Méfiant que je suis, je les essaie bien que la taille unique soit marquée en évidence (on ne me la fait pas, je sais parfaitement que H&M est suédois et que ces gars là ne font pas exactement le même format que moi; je suis méfiant du taillant). Les mitaines me vont comme un gant (mais pour fumeur donc) mis à part un petit défaut de maille. Le jeune assembleur chinois de 8 ans et demi a du mélanger deux bobines et quelques mailles sont marrons.

Point dépité et un peu aussi parce que j’ai du temps, je me replonge dans le fameux bac en quête d’une autre paire … que je trouve quelques minutes plus tard MIRACLE. Toujours méfiant (envers les suédois et les chinois du coup), j’essaie. La main droite me va parfaitement et la gauche me va comme la droite à la main droite. Y a un os. La paire est constituée de 2 mains droites.

Je suis un client respectueux et me refuse à défaire les paires en craquant les petits liens pour en constituer une parfaite. Je me dirige donc confiant vers la caisse et montre mes trouvailles à la personne en faction (il n’y a pas de caissières/caissiers chez H&M, uniquement des gens en faction, l’oeil suspicieux, le sourire toujours laissé dans les transports en commun et les traits aussi tirés qu’un élastique de Michel Sardou). Ma requête exposée, je m’attends à ce que la « factionnaire » délie les trucs, encaisse et me libère. Point du tout. Elle fait appel à sa responsable, l’affaire est trop sérieuse.

La chef arrive, d’un pas lent mais les bras très agités (comme si son corps avait 2 rythmes ou comme si elle voulait imiter ces grands trucs qui brassent de l’air), doté du regard maison et du sourire qui va avec. La transcription de ma requête faite, elle me dévisage, consterné et me répond que non, ce n’est pas possible, on ne peut pas délier des paires Monsieur, nous avons un réglement chez H&M. Un peu décontenancé par la réponse, je lui fait reformuler afin de bien prendre la mesure de l’énormité de la situation (en réalité je lui dit que son raisonnement est totalement absurde, que le client à 2 mains droites possède déjà une paire de mitaines dont il est très satisfait et qu’en conséquence elle va se retrouver avec un produit défectueux et un client mécontent).
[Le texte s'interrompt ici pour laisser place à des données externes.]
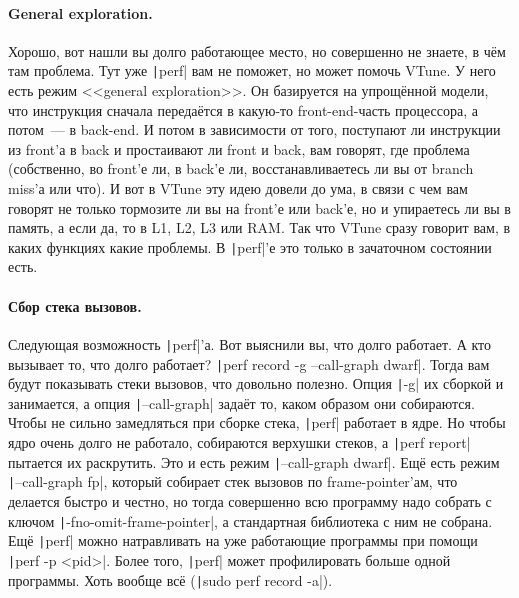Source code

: \documentclass{article}
\begin{document}
    \paragraph{General exploration.}
    Хорошо, вот нашли вы долго работающее место, но совершенно не знаете, в чём там проблема. Тут уже \texttt|perf| вам не поможет, но может помочь VTune. У него есть режим <<general exploration>>. Он базируется на упрощённой модели, что инструкция сначала передаётся в какую-то front-end-часть процессора, а потом~--- в back-end. И потом в зависимости от того, поступают ли инструкции из front'а в back и простаивают ли front и back, вам говорят, где проблема (собственно, во front'е ли, в back'е ли, восстанавливаетесь ли вы от branch miss'а или что). И вот в VTune эту идею довели до ума, в связи с чем вам говорят не только тормозите ли вы на front'е или back'е, но и упираетесь ли вы в память, а если да, то в L1, L2, L3 или RAM. Так что VTune сразу говорит вам, в каких функциях какие проблемы. В \texttt|perf|'е это только в зачаточном состоянии есть.
    \paragraph{Сбор стека вызовов.}
    Следующая возможность \texttt|perf|'а. Вот выяснили вы, что долго работает. А кто вызывает то, что долго работает? \texttt|perf record -g --call-graph dwarf|. Тогда вам будут показывать стеки вызовов, что довольно полезно. Опция \texttt|-g| их сборкой и занимается, а опция \texttt|--call-graph| задаёт то, каком образом они собираются. Чтобы не сильно замедляться при сборке стека, \texttt|perf| работает в ядре. Но чтобы ядро очень долго не работало, собираются верхушки стеков, а \texttt|perf report| пытается их раскрутить. Это и есть режим \texttt|--call-graph dwarf|. Ещё есть режим \texttt|--call-graph fp|, который собирает стек вызовов по frame-pointer'ам, что делается быстро и честно, но тогда совершенно всю программу надо собрать с ключом \texttt|-fno-omit-frame-pointer|, а стандартная библиотека с ним не собрана.\\
    Ещё \texttt|perf| можно натравливать на уже работающие программы при помощи \texttt|perf -p <pid>|. Более того, \texttt|perf| может профилировать больше одной программы. Хоть вообще всё (\texttt|sudo perf record -a|).
\end{document}

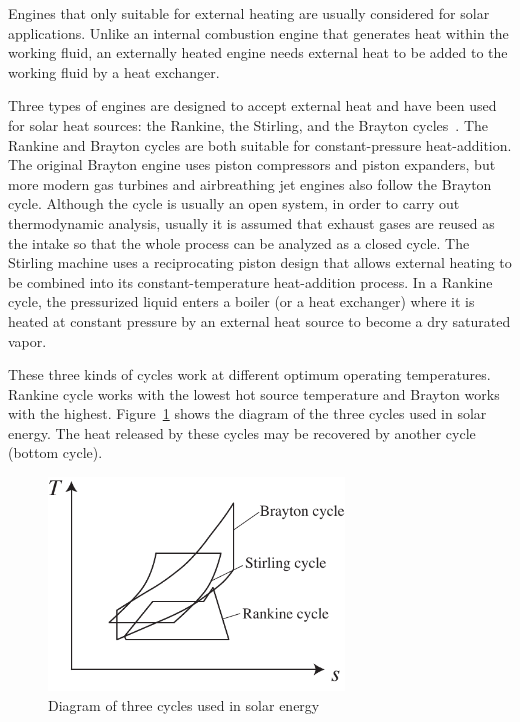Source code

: Engines that only suitable for external heating are usually considered for solar applications. Unlike an internal combustion engine that generates heat within the working fluid, an externally heated engine needs external heat to be added to the working fluid by a heat exchanger.

Three types of engines are designed to accept external heat and have been used for solar heat sources: the Rankine, the Stirling, and the Brayton cycles~\cite{Roschke1979}. The Rankine and Brayton cycles are both suitable for constant-pressure heat-addition. 
The original Brayton engine uses piston compressors and piston expanders, but more modern gas turbines and airbreathing jet engines also follow the Brayton cycle. Although the cycle is usually an open system, in order to carry out thermodynamic analysis, usually it is assumed that exhaust gases are reused as the intake so that the whole process can be analyzed as a closed cycle.
The Stirling machine uses a reciprocating piston design that allows external heating to be combined into its constant-temperature heat-addition process. 
In a Rankine cycle, the pressurized liquid enters a boiler (or a heat exchanger) where it is heated at constant pressure by an external heat source to become a dry saturated vapor.

These three kinds of cycles work at different optimum operating temperatures. Rankine cycle works with the lowest hot source temperature and Brayton works with the highest. Figure~\ref{fig:cycles} shows the diagram of the three cycles used in solar energy. The heat released by these cycles may be recovered by another cycle (bottom cycle).

\begin{figure}[h]
\centering 
\includegraphics[width=0.7\textwidth]{fig/cycles}
\caption{Diagram of three cycles used in solar energy}\label{fig:cycles}
\end{figure}

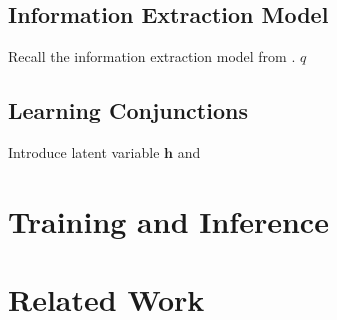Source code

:\documentclass{article}
\newcommand{\bh}{\mathbf{h}}
\begin{document}
\subsection{Information Extraction Model}
Recall the information extraction model from \citet{wiseman2017d2t}. $q$

\subsection{Learning Conjunctions}
Introduce latent variable $\bh$ and 


\section{Training and Inference}

\section{Related Work}



\end{document}
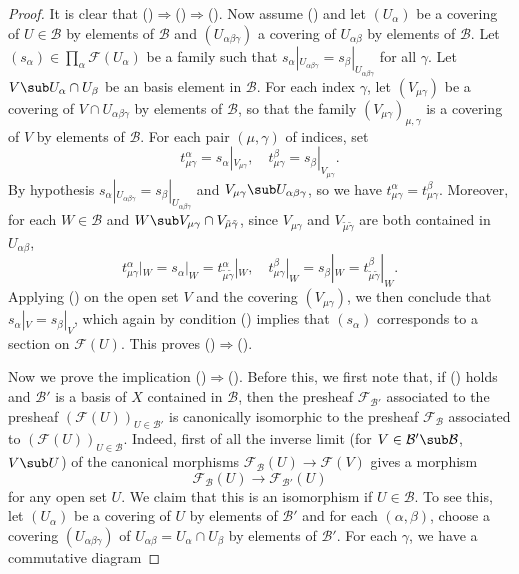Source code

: \begin{proof}
It is clear that ()$\Rightarrow$()$\Rightarrow$(). Now assume () and let $(U_\alpha)$ be a covering of $U\in\mathcal{B}$ by elements of $\mathcal{B}$ and $(U_{\alpha\beta\gamma})$ a covering of $U_{\alpha\beta}$ by elements of $\mathcal{B}$. Let $(s_\alpha)\in\prod_\alpha\mathscr{F}(U_\alpha)$ be a family such that $s_\alpha|_{U_{\alpha\beta\gamma}}=s_\beta|_{U_{\alpha\beta\gamma}}$ for all $\gamma$. Let $V\sub U_\alpha\cap U_\beta$ be an basis element in $\mathcal{B}$. For each index $\gamma$, let $(V_{\mu\gamma})$ be a covering of $V\cap U_{\alpha\beta\gamma}$ by elements of $\mathcal{B}$, so that the family $(V_{\mu\gamma})_{\mu,\gamma}$ is a covering of $V$ by elements of $\mathcal{B}$. For each pair $(\mu,\gamma)$ of indices, set
\[t^\alpha_{\mu\gamma}=s_\alpha|_{V_{\mu\gamma}},\quad t^{\beta}_{\mu\gamma}=s_\beta|_{V_{\mu\gamma}}.\]
By hypothesis $s_\alpha|_{U_{\alpha\beta\gamma}}=s_\beta|_{U_{\alpha\beta\gamma}}$ and $V_{\mu\gamma}\sub U_{\alpha\beta\gamma}$, so we have $t^{\alpha}_{\mu\gamma}=t^{\beta}_{\mu\gamma}$. Moreover, for each $W\in\mathcal{B}$ and $W\sub V_{\mu\gamma}\cap V_{\tilde{\mu}\tilde{\gamma}}$, since $V_{\mu\gamma}$ and $V_{\tilde{\mu}\tilde{\gamma}}$ are both contained in $U_{\alpha\beta}$,
\[t^\alpha_{\mu\gamma}|_W=s_\alpha|_W=t^\alpha_{\tilde{\mu}\tilde{\gamma}}|_W,\quad t^\beta_{\mu\gamma}|_W=s_\beta|_W=t^\beta_{\tilde{\mu}\tilde{\gamma}}|_W.\]
Applying () on the open set $V$ and the covering $(V_{\mu\gamma})$, we then conclude that $s_\alpha|_V=s_\beta|_V$, which again by condition () implies that $(s_\alpha)$ corresponds to a section on $\mathscr{F}(U)$. This proves ()$\Rightarrow$().\par
Now we prove the implication ()$\Rightarrow$(). Before this, we first note that, if () holds and $\mathcal{B}'$ is a basis of $X$ contained in $\mathcal{B}$, then the presheaf $\mathscr{F}_{\mathcal{B}'}$ associated to the presheaf $(\mathscr{F}(U))_{U\in\mathcal{B}'}$ is canonically isomorphic to the presheaf $\mathscr{F}_{\mathcal{B}}$ associated to $(\mathscr{F}(U))_{U\in\mathcal{B}}$. Indeed, first of all the inverse limit (for $V\in\mathcal{B}'\sub\mathcal{B}$, $V\sub U$) of the canonical morphisms $\mathscr{F}_{\mathcal{B}}(U)\to\mathscr{F}(V)$ gives a morphism
\[\mathscr{F}_{\mathcal{B}}(U)\to\mathscr{F}_{\mathcal{B}'}(U)\]
for any open set $U$. We claim that this is an isomorphism if $U\in\mathcal{B}$. To see this, let $(U_\alpha)$ be a covering of $U$ by elements of $\mathcal{B}'$ and for each $(\alpha,\beta)$, choose a covering $(U_{\alpha\beta\gamma})$ of $U_{\alpha\beta}=U_\alpha\cap U_\beta$ by elements of $\mathcal{B}'$. For each $\gamma$, we have a commutative diagram

\end{proof}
Rien à faire, la chef campe sur ses positions. C’est d’ailleurs facile pour elle puisque seul le haut de son corps est animé.

Désabusé mais fumeur et frigorifié des mains, je prends malgré tout la paire de mitaines avec le joli liseret marron et quitte le magasin maugréant qu’il n’était désormais plus mon favori (pan dans tes dents la pénitentiaire).

Telle est la politique de l’enseigne H&M, tellement certaine de ses parts de marché qu’elle en oublie les bases du commerce qui s’appellent la relation client. Cette épique aventure aurait pu arriver dans n’importe quel magasin mais il faut avouer que H&M avec ses recrutements hasardeux, sa politique d’accueil pénitentiaire et ses règlements dont la génése a depuis longtemps été oubliée se positionne clairement comme un acteur majeur de la distribution spécialisée en connerie.

Les équipes d’H&M c’est comme les cons finalement, ça ose tout et c’est même à ça qu’on les reconnait.